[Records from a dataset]
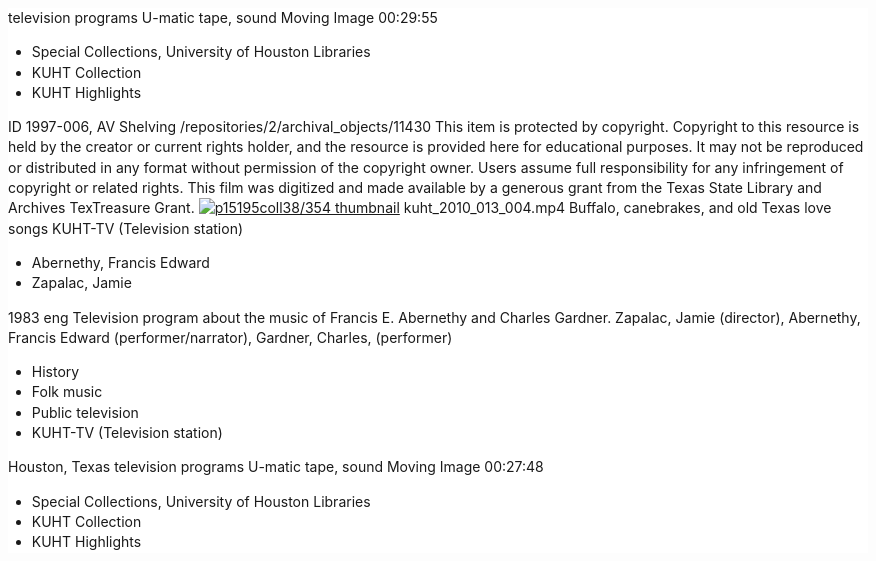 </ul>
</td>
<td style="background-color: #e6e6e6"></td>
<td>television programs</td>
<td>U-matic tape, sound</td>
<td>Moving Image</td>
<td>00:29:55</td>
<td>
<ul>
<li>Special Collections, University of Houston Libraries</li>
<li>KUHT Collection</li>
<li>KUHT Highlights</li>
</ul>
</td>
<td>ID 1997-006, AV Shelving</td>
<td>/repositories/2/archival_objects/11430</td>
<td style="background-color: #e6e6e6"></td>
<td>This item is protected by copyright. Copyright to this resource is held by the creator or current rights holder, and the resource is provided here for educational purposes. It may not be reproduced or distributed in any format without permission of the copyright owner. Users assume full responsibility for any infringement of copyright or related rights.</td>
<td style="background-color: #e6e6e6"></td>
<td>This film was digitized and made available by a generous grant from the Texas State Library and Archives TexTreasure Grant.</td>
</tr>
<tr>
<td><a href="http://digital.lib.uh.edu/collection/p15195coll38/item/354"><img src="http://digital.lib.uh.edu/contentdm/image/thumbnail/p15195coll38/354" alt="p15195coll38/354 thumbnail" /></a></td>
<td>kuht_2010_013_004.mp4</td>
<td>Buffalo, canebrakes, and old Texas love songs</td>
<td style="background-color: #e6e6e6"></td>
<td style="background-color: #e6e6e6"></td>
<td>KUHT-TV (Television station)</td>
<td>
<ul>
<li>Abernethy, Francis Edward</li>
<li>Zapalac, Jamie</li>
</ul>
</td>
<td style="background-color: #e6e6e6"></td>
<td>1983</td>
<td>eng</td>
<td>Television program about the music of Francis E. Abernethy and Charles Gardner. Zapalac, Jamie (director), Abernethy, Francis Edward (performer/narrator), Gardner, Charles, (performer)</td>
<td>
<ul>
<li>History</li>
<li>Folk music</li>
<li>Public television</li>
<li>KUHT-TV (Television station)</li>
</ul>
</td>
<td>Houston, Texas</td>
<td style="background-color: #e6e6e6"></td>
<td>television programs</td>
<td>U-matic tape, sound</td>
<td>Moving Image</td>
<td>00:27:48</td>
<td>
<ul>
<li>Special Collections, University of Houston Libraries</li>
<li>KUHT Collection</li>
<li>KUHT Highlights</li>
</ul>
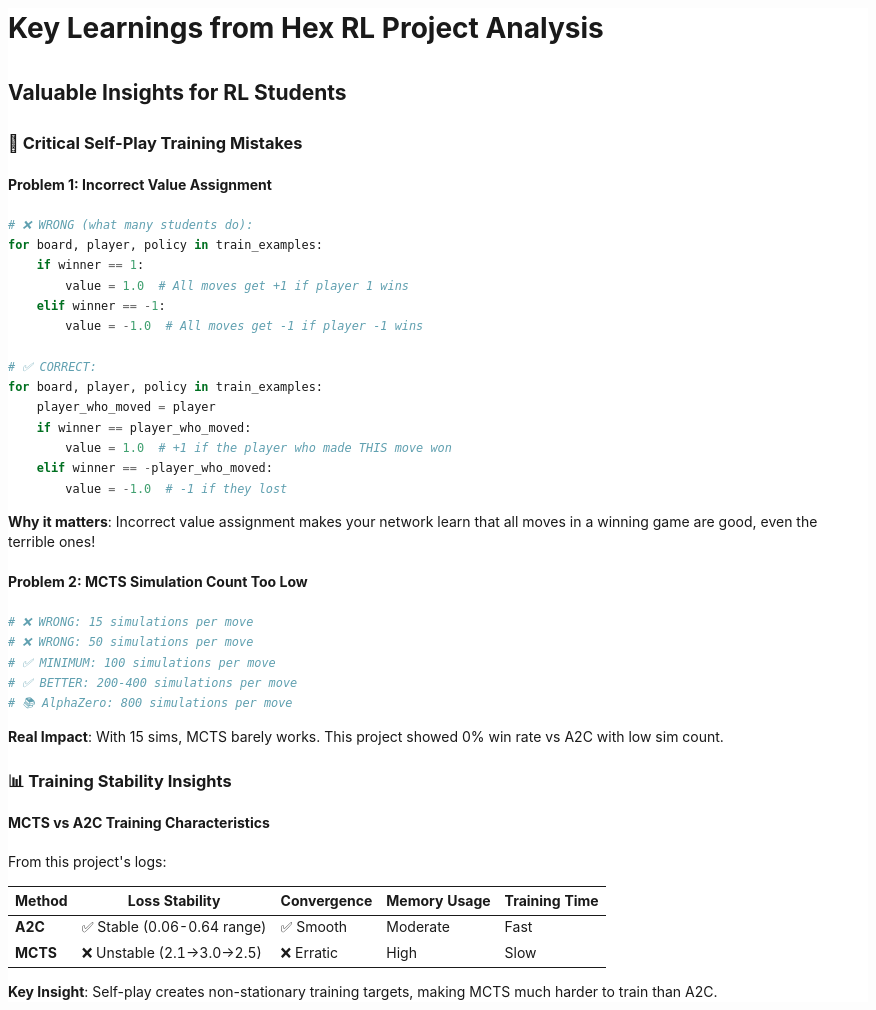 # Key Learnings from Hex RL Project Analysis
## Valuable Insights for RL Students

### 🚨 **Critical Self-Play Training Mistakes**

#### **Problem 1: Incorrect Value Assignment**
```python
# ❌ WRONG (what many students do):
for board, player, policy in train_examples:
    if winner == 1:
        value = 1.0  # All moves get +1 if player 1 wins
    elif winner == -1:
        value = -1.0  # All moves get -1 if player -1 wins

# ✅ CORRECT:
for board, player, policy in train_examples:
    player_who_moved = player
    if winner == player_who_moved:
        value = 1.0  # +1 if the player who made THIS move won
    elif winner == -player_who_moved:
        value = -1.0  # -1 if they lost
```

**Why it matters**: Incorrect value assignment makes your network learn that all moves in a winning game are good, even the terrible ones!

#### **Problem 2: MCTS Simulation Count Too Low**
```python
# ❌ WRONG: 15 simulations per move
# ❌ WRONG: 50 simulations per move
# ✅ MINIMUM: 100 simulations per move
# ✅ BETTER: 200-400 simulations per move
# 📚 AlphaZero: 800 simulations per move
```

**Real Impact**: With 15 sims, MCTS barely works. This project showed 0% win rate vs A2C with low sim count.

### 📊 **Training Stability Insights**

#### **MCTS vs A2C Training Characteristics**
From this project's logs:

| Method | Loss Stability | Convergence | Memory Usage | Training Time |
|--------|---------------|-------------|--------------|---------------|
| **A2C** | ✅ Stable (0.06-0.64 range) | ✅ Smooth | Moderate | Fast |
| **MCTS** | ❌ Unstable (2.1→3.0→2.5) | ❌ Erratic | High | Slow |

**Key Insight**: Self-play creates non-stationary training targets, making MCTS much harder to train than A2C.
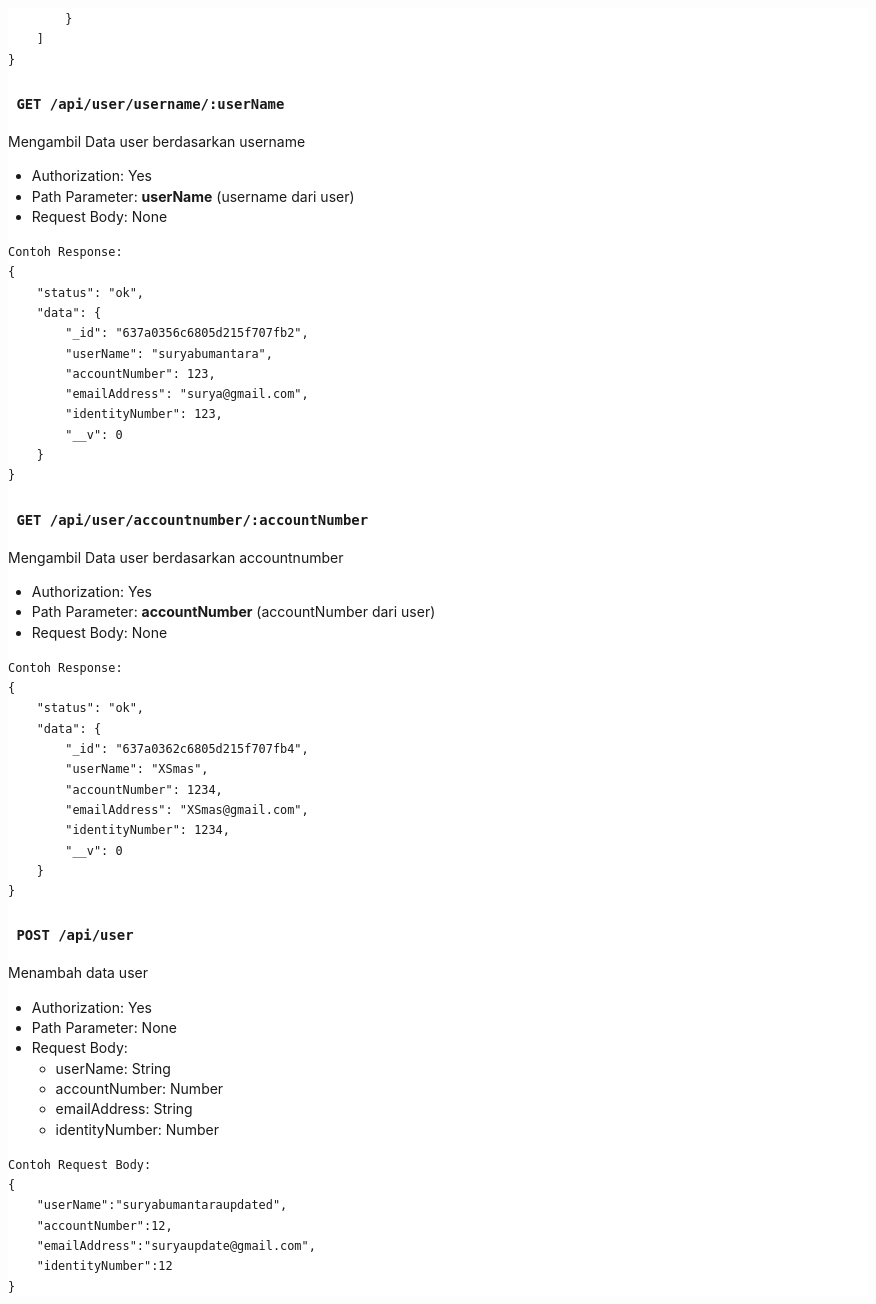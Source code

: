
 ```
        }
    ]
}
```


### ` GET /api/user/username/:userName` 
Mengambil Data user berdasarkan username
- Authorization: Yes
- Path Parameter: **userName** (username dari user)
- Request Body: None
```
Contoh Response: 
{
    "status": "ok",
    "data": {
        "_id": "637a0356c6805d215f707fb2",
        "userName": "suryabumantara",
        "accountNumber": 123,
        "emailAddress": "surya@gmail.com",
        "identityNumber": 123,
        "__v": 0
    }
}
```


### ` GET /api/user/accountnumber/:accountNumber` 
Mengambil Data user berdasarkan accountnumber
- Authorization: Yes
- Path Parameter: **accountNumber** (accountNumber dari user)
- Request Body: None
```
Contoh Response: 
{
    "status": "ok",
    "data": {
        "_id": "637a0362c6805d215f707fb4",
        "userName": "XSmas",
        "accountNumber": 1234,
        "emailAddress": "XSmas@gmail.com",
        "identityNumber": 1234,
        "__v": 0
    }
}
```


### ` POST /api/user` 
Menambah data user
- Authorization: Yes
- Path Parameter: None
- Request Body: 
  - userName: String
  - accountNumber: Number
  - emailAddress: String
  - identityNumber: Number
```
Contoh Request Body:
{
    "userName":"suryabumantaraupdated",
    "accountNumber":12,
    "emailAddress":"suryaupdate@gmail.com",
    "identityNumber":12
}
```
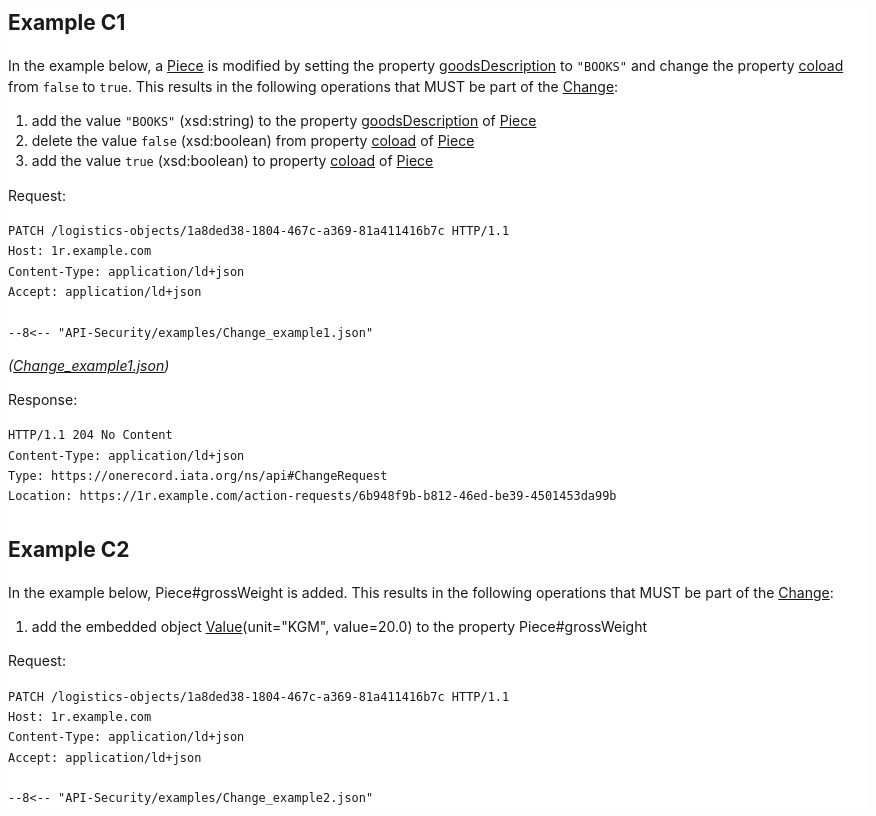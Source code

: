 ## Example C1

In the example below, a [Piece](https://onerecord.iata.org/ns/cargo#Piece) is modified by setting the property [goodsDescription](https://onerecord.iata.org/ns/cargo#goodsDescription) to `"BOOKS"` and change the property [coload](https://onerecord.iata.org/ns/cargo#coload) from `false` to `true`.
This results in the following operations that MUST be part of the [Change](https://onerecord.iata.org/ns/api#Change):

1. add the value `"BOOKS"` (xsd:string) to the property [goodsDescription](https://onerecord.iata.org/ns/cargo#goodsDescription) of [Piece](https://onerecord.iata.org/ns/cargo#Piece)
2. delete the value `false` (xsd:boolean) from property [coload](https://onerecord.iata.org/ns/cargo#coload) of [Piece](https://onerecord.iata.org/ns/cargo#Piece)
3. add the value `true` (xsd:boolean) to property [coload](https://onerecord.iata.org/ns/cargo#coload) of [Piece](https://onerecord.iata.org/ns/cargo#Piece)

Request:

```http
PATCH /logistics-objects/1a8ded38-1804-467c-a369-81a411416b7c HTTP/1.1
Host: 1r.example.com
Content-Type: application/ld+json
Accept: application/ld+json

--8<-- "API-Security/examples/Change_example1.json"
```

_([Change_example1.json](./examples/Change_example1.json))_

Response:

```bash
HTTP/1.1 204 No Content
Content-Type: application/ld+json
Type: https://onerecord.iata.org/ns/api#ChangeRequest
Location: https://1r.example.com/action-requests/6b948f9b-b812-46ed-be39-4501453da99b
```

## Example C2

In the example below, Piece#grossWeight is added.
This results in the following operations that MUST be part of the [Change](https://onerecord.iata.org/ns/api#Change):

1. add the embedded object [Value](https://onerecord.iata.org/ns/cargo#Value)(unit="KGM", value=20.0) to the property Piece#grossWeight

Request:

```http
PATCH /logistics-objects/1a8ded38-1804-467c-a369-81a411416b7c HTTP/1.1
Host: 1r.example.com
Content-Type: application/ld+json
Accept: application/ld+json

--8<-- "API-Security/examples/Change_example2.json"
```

● DIRECTIONS: Each line above where the word "Security" occurs should be returned in full.

● TASK SOLUTION:
--8<-- "API-Security/examples/Change_example1.json"
--8<-- "API-Security/examples/Change_example2.json"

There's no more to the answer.